** EXTRACTED DATA follows **

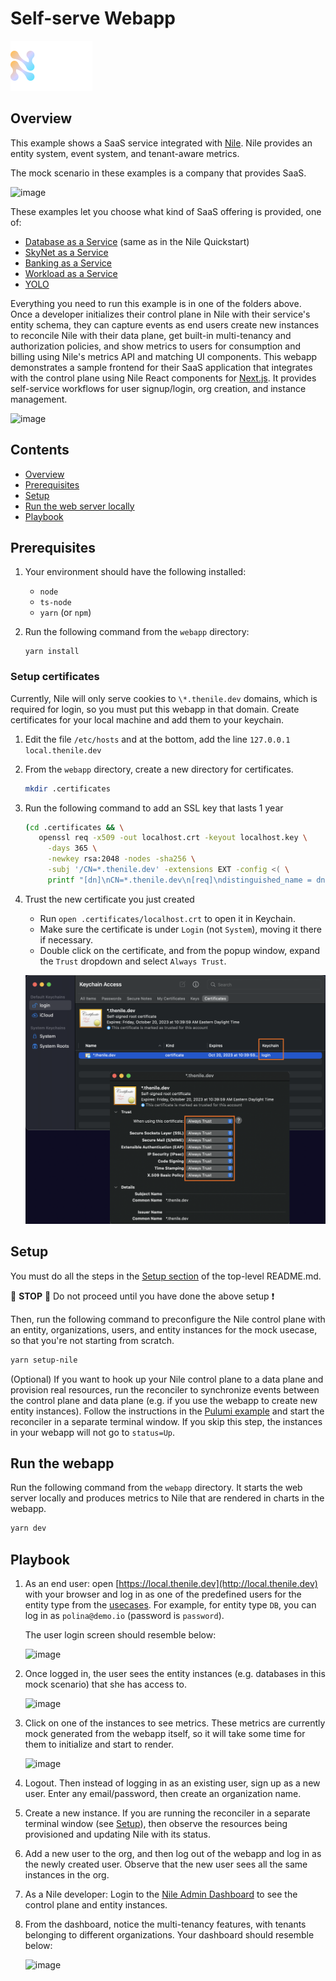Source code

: # Self-serve Webapp

![image](../images/Nile-text-logo.png)

## Overview

This example shows a SaaS service integrated with [Nile](https://thenile.dev/). 
Nile provides an entity system, event system, and tenant-aware metrics.

The mock scenario in these examples is a company that provides SaaS.

![image](../images/saas.png)

These examples let you choose what kind of SaaS offering is provided, one of:

- [Database as a Service](../usecases/DB/) (same as in the Nile Quickstart)
- [SkyNet as a Service](../usecases/SkyNet/)
- [Banking as a Service](../usecases/Banking/)
- [Workload as a Service](../usecases/Workload/)
- [YOLO](../usecases/README.md#yolo)

Everything you need to run this example is in one of the folders above.
Once a developer initializes their control plane in Nile with their service's entity schema, they can capture events as end users create new instances to reconcile Nile with their data plane, get built-in multi-tenancy and authorization policies, and show metrics to users for consumption and billing using Nile's metrics API and matching UI components.
This webapp demonstrates a sample frontend for their SaaS application that integrates with the control plane using Nile React components for [Next.js](https://nextjs.org/).
It provides self-service workflows for user signup/login, org creation, and instance management.

![image](../images/webapp.png)

## Contents

* [Overview](#overview)
* [Prerequisites](#prerequisites)
* [Setup](#setup)
* [Run the web server locally](#run-the-web-server-locally)
* [Playbook](#playbook)

## Prerequisites

1. Your environment should have the following installed:

   - `node`
   - `ts-node`
   - `yarn` (or `npm`)

2. Run the following command from the `webapp` directory:

   ```
   yarn install
   ```

### Setup certificates

Currently, Nile will only serve cookies to `\*.thenile.dev` domains, which is required for login, so you must put this webapp in that domain. Create certificates for your local machine and add them to your keychain.

1. Edit the file `/etc/hosts` and at the bottom, add the line `127.0.0.1 local.thenile.dev`

2. From the `webapp` directory, create a new directory for certificates.

   ```bash
   mkdir .certificates
   ```

3. Run the following command to add an SSL key that lasts 1 year

   ```bash
   (cd .certificates && \
      openssl req -x509 -out localhost.crt -keyout localhost.key \
        -days 365 \
        -newkey rsa:2048 -nodes -sha256 \
        -subj '/CN=*.thenile.dev' -extensions EXT -config <( \
        printf "[dn]\nCN=*.thenile.dev\n[req]\ndistinguished_name = dn\n[EXT]\nsubjectAltName=DNS:*.thenile.dev\nkeyUsage=digitalSignature\nextendedKeyUsage=serverAuth"))
   ```

3. Trust the new certificate you just created

   - Run `open .certificates/localhost.crt` to open it in Keychain.
   - Make sure the certificate is under `Login` (not `System`), moving it there if necessary.
   - Double click on the certificate, and from the popup window, expand the `Trust` dropdown and select `Always Trust`.

   ![image](images/certs.png)

## Setup

You must do all the steps in the [Setup section](../README.md#setup) of the top-level README.md.

:stop_sign: **STOP** :stop_sign: Do not proceed until you have done the above setup :heavy_exclamation_mark:

Then, run the following command to preconfigure the Nile control plane with an entity, organizations, users, and entity instances for the mock usecase, so that you're not starting from scratch.

   ```bash
   yarn setup-nile
   ```

(Optional) If you want to hook up your Nile control plane to a data plane and provision real resources, run the reconciler to synchronize events between the control plane and data plane (e.g. if you use the webapp to create new entity instances). Follow the instructions in the [Pulumi example](../data-plane/pulumi/) and start the reconciler in a separate terminal window.  If you skip this step, the instances in your webapp will not go to `status=Up`.

## Run the webapp

Run the following command from the `webapp` directory.  It starts the web server locally and produces metrics to Nile that are rendered in charts in the webapp.

```bash
yarn dev
```

## Playbook

1. As an end user: open [https://local.thenile.dev](http://local.thenile.dev) with your browser and log in as one of the predefined users for the entity type from the [usecases](../usecases/). For example, for entity type `DB`, you can log in as `polina@demo.io` (password is `password`).

   The user login screen should resemble below:

   ![image](images/login.png)

2. Once logged in, the user sees the entity instances (e.g. databases in this mock scenario) that she has access to.

   ![image](images/instances.png)

3. Click on one of the instances to see metrics. These metrics are currently mock generated from the webapp itself, so it will take some time for them to initialize and start to render.

   ![image](images/metrics.png)

4. Logout. Then instead of logging in as an existing user, sign up as a new user.  Enter any email/password, then create an organization name.

5. Create a new instance.  If you are running the reconciler in a separate terminal window (see [Setup](#setup)), then observe the resources being provisioned and updating Nile with its status.

6. Add a new user to the org, and then log out of the webapp and log in as the newly created user. Observe that the new user sees all the same instances in the org.

7. As a Nile developer: Login to the [Nile Admin Dashboard](https://nad.thenile.dev/) to see the control plane and entity instances.

8. From the dashboard, notice the multi-tenancy features, with tenants belonging to different organizations. Your dashboard should resemble below:

   ![image](images/nad.png)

** End of EXTRACTED DATA **

EXERCISE GOAL
What belongs in the answer is each line from the listing above that contains "images".

OUTPUT
![image](../images/Nile-text-logo.png)
![image](../images/saas.png)
![image](../images/webapp.png)
   ![image](images/certs.png)
   ![image](images/login.png)
   ![image](images/instances.png)
   ![image](images/metrics.png)
   ![image](images/nad.png)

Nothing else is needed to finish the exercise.